What can a kaka, a kakapo, an European rabbit and a grey heron have in common? Well, they might co-habit in the bookshelf of an R user, since they’re all animals on the covers of popular R books: “R Packages”, “R for Data Science”, “Text mining with R” and “Efficient R programming”, respectively. Their publisher, O’Reilly, has now based its brand on covers featuring beautiful gravures of animals.

Recently, while wondering what the name of R for Data Science bird was again (I thought it was a kea!), I was thrilled to find the whole O’Reilly menagerie, i.e. a list of books and corresponding animals! The website also features a link to “A short history of the O’Reilly animals” that was an amazing read. In it was noted that “The animals are in trouble.”, with a few examples of endangered species. It inspired me to actually try and assess the conservation status of O’Reilly animals using responsible webscraping, taxonomic name resolving and IUCN Redlist API querying…

Scraping the menagerie: an utter delight!

I had a great time webscraping the menagerie, not only thanks to my now reasonable experience doing such things, but also thanks to

• my using the wonderful polite package for webscraping, that makes me feel so good about myself.

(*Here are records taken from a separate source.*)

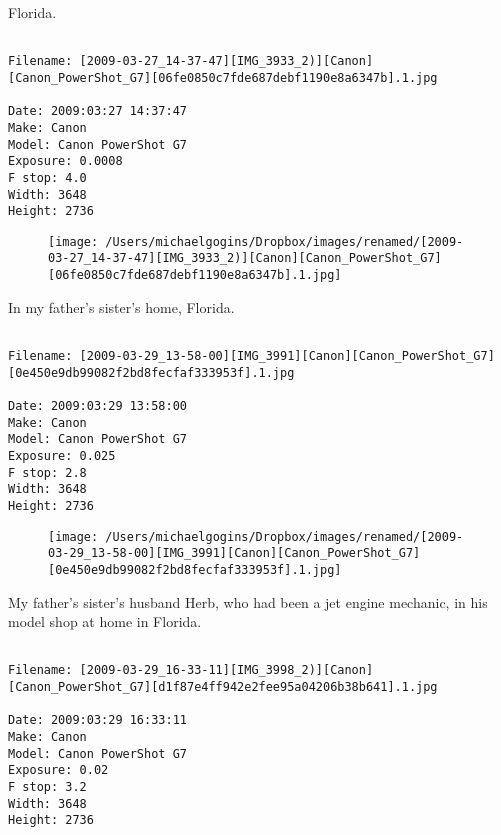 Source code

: \documentclass[11pt,letter,DIV=14,paper=landscape]{scrbook}
\begin{document}
\clearpage
\noindent Florida.
\noindent
\begin{lstlisting}

Filename: [2009-03-27_14-37-47][IMG_3933_2)][Canon][Canon_PowerShot_G7][06fe0850c7fde687debf1190e8a6347b].1.jpg

Date: 2009:03:27 14:37:47
Make: Canon
Model: Canon PowerShot G7
Exposure: 0.0008
F stop: 4.0
Width: 3648
Height: 2736
\end{lstlisting}
\clearpage

\begin{figure}
\texttt{[image: /Users/michaelgogins/Dropbox/images/renamed/[2009-03-27\_14-37-47][IMG\_3933\_2)][Canon][Canon\_PowerShot\_G7][06fe0850c7fde687debf1190e8a6347b].1.jpg]}
\end{figure}
    
\clearpage
\noindent In my father's sister's home, Florida.
\noindent
\begin{lstlisting}

Filename: [2009-03-29_13-58-00][IMG_3991][Canon][Canon_PowerShot_G7][0e450e9db99082f2bd8fecfaf333953f].1.jpg

Date: 2009:03:29 13:58:00
Make: Canon
Model: Canon PowerShot G7
Exposure: 0.025
F stop: 2.8
Width: 3648
Height: 2736
\end{lstlisting}
\clearpage

\begin{figure}
\texttt{[image: /Users/michaelgogins/Dropbox/images/renamed/[2009-03-29\_13-58-00][IMG\_3991][Canon][Canon\_PowerShot\_G7][0e450e9db99082f2bd8fecfaf333953f].1.jpg]}
\end{figure}
    
\clearpage
\noindent My father's sister's husband Herb, who had been a jet engine mechanic, in his model shop at home in Florida.
\noindent
\begin{lstlisting}

Filename: [2009-03-29_16-33-11][IMG_3998_2)][Canon][Canon_PowerShot_G7][d1f87e4ff942e2fee95a04206b38b641].1.jpg

Date: 2009:03:29 16:33:11
Make: Canon
Model: Canon PowerShot G7
Exposure: 0.02
F stop: 3.2
Width: 3648
Height: 2736
\end{lstlisting}
\clearpage
\end{document}
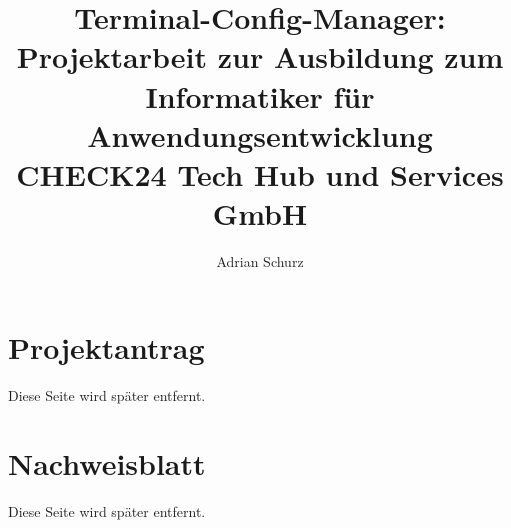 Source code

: \documentclass[a4paper,11pt,draft=false,bibliography=totoc]{scrartcl} %
\author{Adrian Schurz}
\title{Terminal-Config-Manager:\\
	Projektarbeit zur Ausbildung zum Informatiker für Anwendungsentwicklung\\
	CHECK24 Tech Hub und Services GmbH\\
	}
\begin{document}

\titlehead{\centering\texttt{[image: header.png]}}
\maketitle
{}
\newpage

\section{Projektantrag}
\begin{center}
	Diese Seite wird später entfernt.
\end{center}


\section{Nachweisblatt}
\begin{center}
	Diese Seite wird später entfernt.
\end{center}


\newpage
\tableofcontents
\newpage
















\printbibliography

\printglossaries
\end{document}
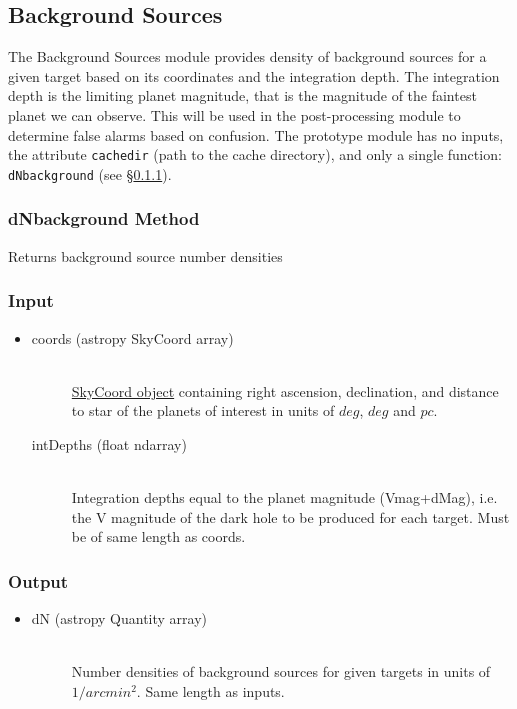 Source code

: \documentclass[cleanfoot]{asme2ej}
\begin{document}
\subsection{Background Sources}\label{sec:backgroundsources}

The Background Sources module provides density of background sources for a given target based on its coordinates and the integration depth. The integration depth is the limiting planet magnitude, that is the magnitude of the faintest planet we can observe. This will be used in the post-processing module to determine false alarms based on confusion.  The prototype module has no inputs, the attribute \texttt{cachedir} (path to the cache directory), and only a single function: \verb+dNbackground+ (see \S\ref{sec:dNbackgroundtask}).

\subsubsection{dNbackground Method} \label{sec:dNbackgroundtask}
Returns background source number densities
\subsubsection*{Input}
\begin{itemize}
\item 
\begin{description}
    \item[coords (astropy SkyCoord array)] \hfill \\ \href{http://astropy.readthedocs.org/en/latest/api/astropy.coordinates.SkyCoord.html}{SkyCoord object} containing right ascension, declination, and  distance to star of the planets of interest in units of $ deg $, $ deg $ and $ pc $.
    \item[intDepths (float ndarray)] \hfill \\ Integration depths equal to the planet magnitude (Vmag+dMag), i.e. the V magnitude of the dark hole to be produced for each target. Must be of same length as coords.
\end{description}
\end{itemize}

\subsubsection*{Output}
\begin{itemize}
\item 
\begin{description}
    \item[dN (astropy Quantity array)] \hfill \\ Number densities of background sources for given targets in  units of $ 1/arcmin^2 $. Same length as inputs.
\end{description}
\end{itemize}
\end{document}
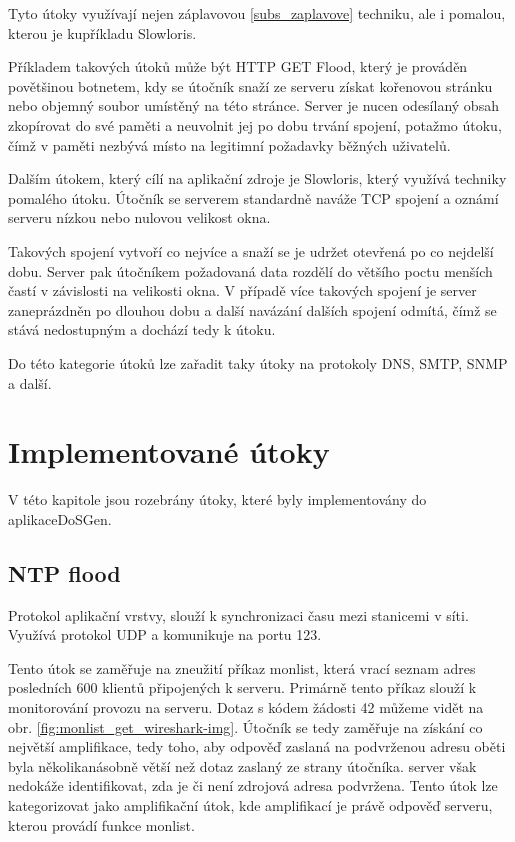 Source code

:Tyto útoky využívají nejen záplavovou \ref{subs_zaplavove} techniku, ale i pomalou, kterou je
kupříkladu Slowloris.
 
Příkladem takových útoků může být HTTP GET Flood, který je prováděn povětšinou botnetem, kdy
se útočník snaží ze serveru získat kořenovou stránku nebo objemný soubor umístěný na této
stránce. Server je nucen odesílaný obsah zkopírovat do své paměti a neuvolnit jej po dobu
trvání spojení, potažmo útoku, čímž v paměti nezbývá místo na legitimní požadavky běžných
uživatelů.

Dalším útokem, který cílí na aplikační zdroje je Slowloris, který využívá techniky pomalého
útoku. Útočník se serverem standardně naváže TCP spojení a oznámí serveru nízkou nebo nulovou
velikost okna.

Takových spojení vytvoří co nejvíce a snaží se je udržet otevřená po co nejdelší dobu.
Server pak útočníkem požadovaná data rozdělí do většího poctu menších častí v závislosti na
velikosti okna. V případě více takových spojení je server zaneprázdněn po dlouhou dobu a
další navázání dalších spojení odmítá, čímž se stává nedostupným a dochází tedy k 
útoku.

Do této kategorie útoků lze zařadit taky útoky na protokoly DNS, SMTP, SNMP a další.

\section{Implementované útoky}
V této kapitole jsou rozebrány útoky, které byly implementovány do aplikace\newline DoSGen.

\subsection{NTP flood}
Protokol aplikační vrstvy,  slouží k synchronizaci času mezi stanicemi v síti.
Využívá protokol UDP a komunikuje na portu 123.

Tento útok se zaměřuje na zneužití příkaz monlist, která vrací seznam  adres
posledních 600 klientů připojených k  serveru. Primárně tento příkaz slouží k
monitorování provozu na serveru. Dotaz s kódem žádosti 42   můžeme vidět
na obr.  \ref{fig:monlist_get_wireshark-img}. Útočník se tedy zaměřuje na získání co
největší amplifikace, tedy toho, aby odpověď zaslaná na podvrženou  adresu oběti
byla několikanásobně větší než dotaz zaslaný ze strany útočníka.  server však
nedokáže identifikovat, zda je či není zdrojová adresa podvržena.
Tento útok lze kategorizovat jako amplifikační útok, kde amplifikací je právě odpověď
 serveru, kterou provádí funkce monlist.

Read more about this package in my previous post.

• the webpage having really good structured html with specific classes.

The menagerie is divided into pages of 20 books, so I mapped over all possible offsets up to the number of animals indicated on the website, 1227.

library("magrittr")
home_url <- "https://www.oreilly.com/animals.csp"

session <- polite::bow(home_url,
                       user_agent = "Maëlle Salmon https://masalmon.eu/")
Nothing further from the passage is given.